And he wasn't wrong. His people were busy. Sales cycles were long. Competition was fierce. Time for a course was time not spent selling. That's a rational concern, and it deserves a rational response.

The problem with most AI implementations in sales teams is that they start with the technology and try to convince people it's relevant. We started from the opposite direction: with what salespeople actually hated about their work.

We asked the sales director for one thing: access to three of his salespeople for 30 minutes, one at a time. No presentation. No demo. Just conversation. He agreed with some scepticism.

We asked the three salespeople the same question: What is the part of your work you spend most time on and hate most? The answer was consistent across all three. Meeting preparation and proposal writing. Meeting preparation because it required research on the client's company, industry and competitive landscape — and because it took two to three hours per client meeting. Proposal writing because each proposal was a template-based exercise that still ended up requiring two to three hours of customisation.

That was what we worked with. Not AI in general. Not "the future of work." Precisely these two processes, for precisely these three salespeople.

We ran a two-hour session — we deliberately didn't call it a course.

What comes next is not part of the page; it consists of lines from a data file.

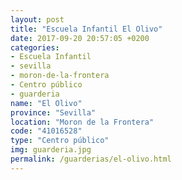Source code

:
 ```yaml
---
layout: post
title: "Escuela Infantil El Olivo"
date: 2017-09-20 20:57:05 +0200
categories:
- Escuela Infantil
- sevilla
- moron-de-la-frontera
- Centro público
- guarderia
name: "El Olivo"
province: "Sevilla"
location: "Moron de la Frontera"
code: "41016528"
type: "Centro público"
img: guarderia.jpg
permalink: /guarderias/el-olivo.html
---
```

We called it a demonstration. We took a real client situation from one of the salespeople — an upcoming meeting, as it happened — and showed, step by step, how AI could halve the preparation time. We searched for public information about the client's company and used AI to summarise it into a briefing. We identified the likely pain points based on industry and company size. We generated five opening questions designed to surface the real challenges.

Then we took an existing proposal and showed how AI could generate a structured draft in six minutes, which the salesperson then customised in a further 20. Total time: 26 minutes instead of two to three hours.

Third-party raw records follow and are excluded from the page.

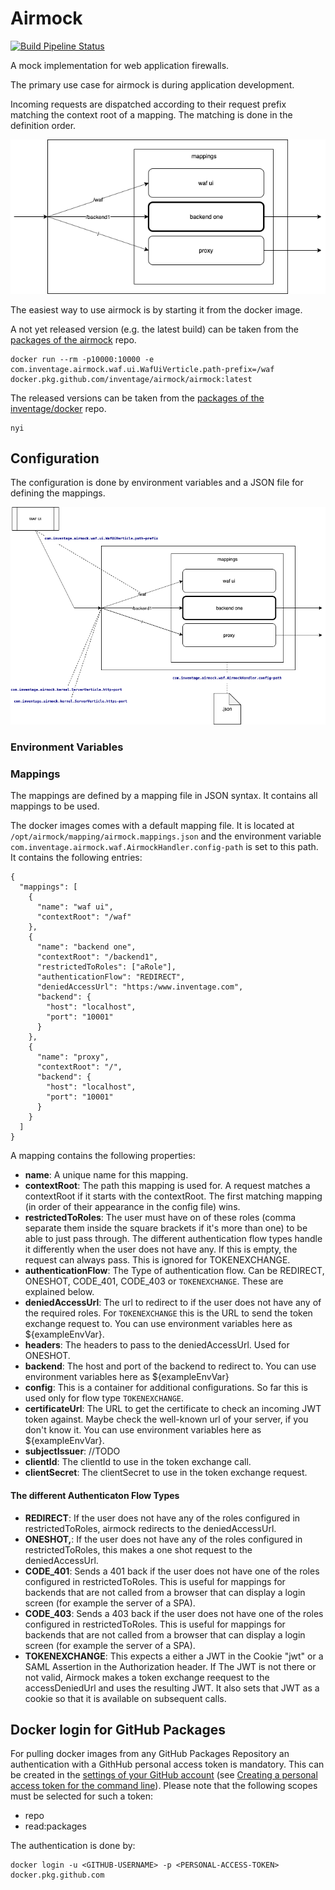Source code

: # Airmock

[![Build Pipeline Status](https://github.com/inventage/airmock/workflows/Build%20Pipeline/badge.svg)](https://github.com/inventage/airmock/actions?query=workflow%3A%22Build+Pipeline%22)

A mock implementation for web application firewalls.

The primary use case for airmock is during application development. 

Incoming requests are dispatched according to their request prefix matching the context root of a mapping. The matching is done in the definition order.

![Airmock-Overview](./docs/Airmock-Overview.png)

The easiest way to use airmock is by starting it from the docker image.

A not yet released version (e.g. the latest build) can be taken from the [packages of the airmock](https://github.com/inventage/airmock/packages) repo.

```
docker run --rm -p10000:10000 -e com.inventage.airmock.waf.ui.WafUiVerticle.path-prefix=/waf docker.pkg.github.com/inventage/airmock/airmock:latest
```

The released versions can be taken from the [packages of the inventage/docker]() repo.

```
nyi
```

## Configuration

The configuration is done by environment variables and a JSON file for defining the mappings.

![Airmock-Overview-Config](./docs/Airmock-Overview-Config.png)

### Environment Variables

### Mappings

The mappings are defined by a mapping file in JSON syntax. It contains all mappings to be used.

The docker images comes with a default mapping file. It is located at `/opt/airmock/mapping/airmock.mappings.json` and the environment variable `com.inventage.airmock.waf.AirmockHandler.config-path` is set to this path. It contains the following entries:
```
{
  "mappings": [
    {
      "name": "waf ui",
      "contextRoot": "/waf"
    },
    {
      "name": "backend one",
      "contextRoot": "/backend1",
      "restrictedToRoles": ["aRole"],
      "authenticationFlow": "REDIRECT",
      "deniedAccessUrl": "https:/www.inventage.com",
      "backend": {
        "host": "localhost",
        "port": "10001"
      }
    },
    {
      "name": "proxy",
      "contextRoot": "/",
      "backend": {
        "host": "localhost",
        "port": "10001"
      }
    }
  ]
}
```

A mapping contains the following properties:
- **name**: A unique name for this mapping.
- **contextRoot**: The path this mapping is used for. A request matches a contextRoot if it starts with the contextRoot. The first matching mapping (in order of their appearance in the config file) wins.
- **restrictedToRoles**: The user must have on of these roles (comma separate them inside the square brackets if it's more than one) to be able to just pass through. The different authentication flow types handle it differently when the user does not have any. If this is empty, the request can always pass. This is ignored for TOKENEXCHANGE.
- **authenticationFlow**: The Type of authentication flow. Can be REDIRECT, ONESHOT, CODE_401, CODE_403 or `TOKENEXCHANGE`. These are explained below.
- **deniedAccessUrl**: The url to redirect to if the user does not have any of the required roles. For `TOKENEXCHANGE` this is the URL to send the token exchange request to. You can use environment variables here as ${exampleEnvVar}.
- **headers**: The headers to pass to the deniedAccessUrl. Used for ONESHOT.
- **backend**: The host and port of the backend to redirect to. You can use environment variables here as ${exampleEnvVar}
- **config**: This is a container for additional configurations. So far this is used only for flow type `TOKENEXCHANGE`.
- **certificateUrl**: The URL to get the certificate to check an incoming JWT token against. Maybe check the well-known url of your server, if you don't know it. You can use environment variables here as ${exampleEnvVar}.
- **subjectIssuer**: //TODO
- **clientId**: The clientId to use in the token exchange call.
- **clientSecret**: The clientSecret to use in the token exchange request.

#### The different Authenticaton Flow Types
- **REDIRECT**: If the user does not have any of the roles configured in restrictedToRoles, airmock redirects to the deniedAccessUrl.
- **ONESHOT,**: If the user does not have any of the roles configured in restrictedToRoles, this makes a one shot request to the deniedAccessUrl. 
- **CODE_401**: Sends a 401 back if the user does not have one of the roles configured in restrictedToRoles. This is useful for mappings for backends that are not called from a browser that can display a login screen (for example the server of a SPA). 
- **CODE_403**: Sends a 403 back if the user does not have one of the roles configured in restrictedToRoles. This is useful for mappings for backends that are not called from a browser that can display a login screen (for example the server of a SPA).
- **TOKENEXCHANGE**: This expects a either a JWT in the Cookie "jwt" or a SAML Assertion in the Authorization header. If The JWT is not there or not valid, Airmock makes a token exchange reequest to the accessDeniedUrl and uses the resulting JWT. It also sets that JWT as a cookie so that it is available on subsequent calls.

## Docker login for GitHub Packages

For pulling docker images from any GitHub Packages Repository an authentication with a GithHub personal access token is mandatory. This can be created in the [settings of your GitHub account](https://github.com/settings/profile) (see [Creating a personal access token for the command line](https://help.github.com/en/github/authenticating-to-github/creating-a-personal-access-token-for-the-command-line)). Please note that the following scopes must be selected for such a token:
- repo
- read:packages

The authentication is done by:

```
docker login -u <GITHUB-USERNAME> -p <PERSONAL-ACCESS-TOKEN> docker.pkg.github.com
```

We were very conscious about what we didn't say. We didn't say AI writes their proposals for them. We didn't say AI replaces their knowledge and experience. We said the opposite: AI gives you back the hours you currently spend on templates and research — so you can use them for what you're best at. What clients choose you for is you, not the documents.

The three salespeople tried it the next day. Not because we asked them to — but because they were curious. One called me two days later to say he had had his best-prepared client meeting in three years. He knew the client's situation better than the client themselves, and the client noticed.

He shared it with his colleagues. Not in a meeting, not in a management email — but over lunch. "This is actually brilliant." Colleagues asked if they could try it. We ran an informal session for four of them. Then ten. Then all 22.

Six weeks after the first session, the sales director himself asked for structured onboarding for the whole team. The person who wouldn't allocate time for a course now allocated an entire afternoon. "I can see it in the numbers," he told me. "Preparation time is halved. We're sending more proposals. And the proposals are better — clients say so."

Tripling in AI adoption. Meeting preparation time halved. Proposals written 60% faster. But the number that matters most to him is none of those. It's that two salespeople who hadn't hit their quarterly targets in the previous two quarters are both above target. He doesn't attribute that directly to AI. But he says they have more time to actually sell — and it shows.

The most important lesson from this project is one that transfers to any kind of change initiative: don't start with the technology. Start with the problem people actually have. And show that you're solving it. The rest happens by itself.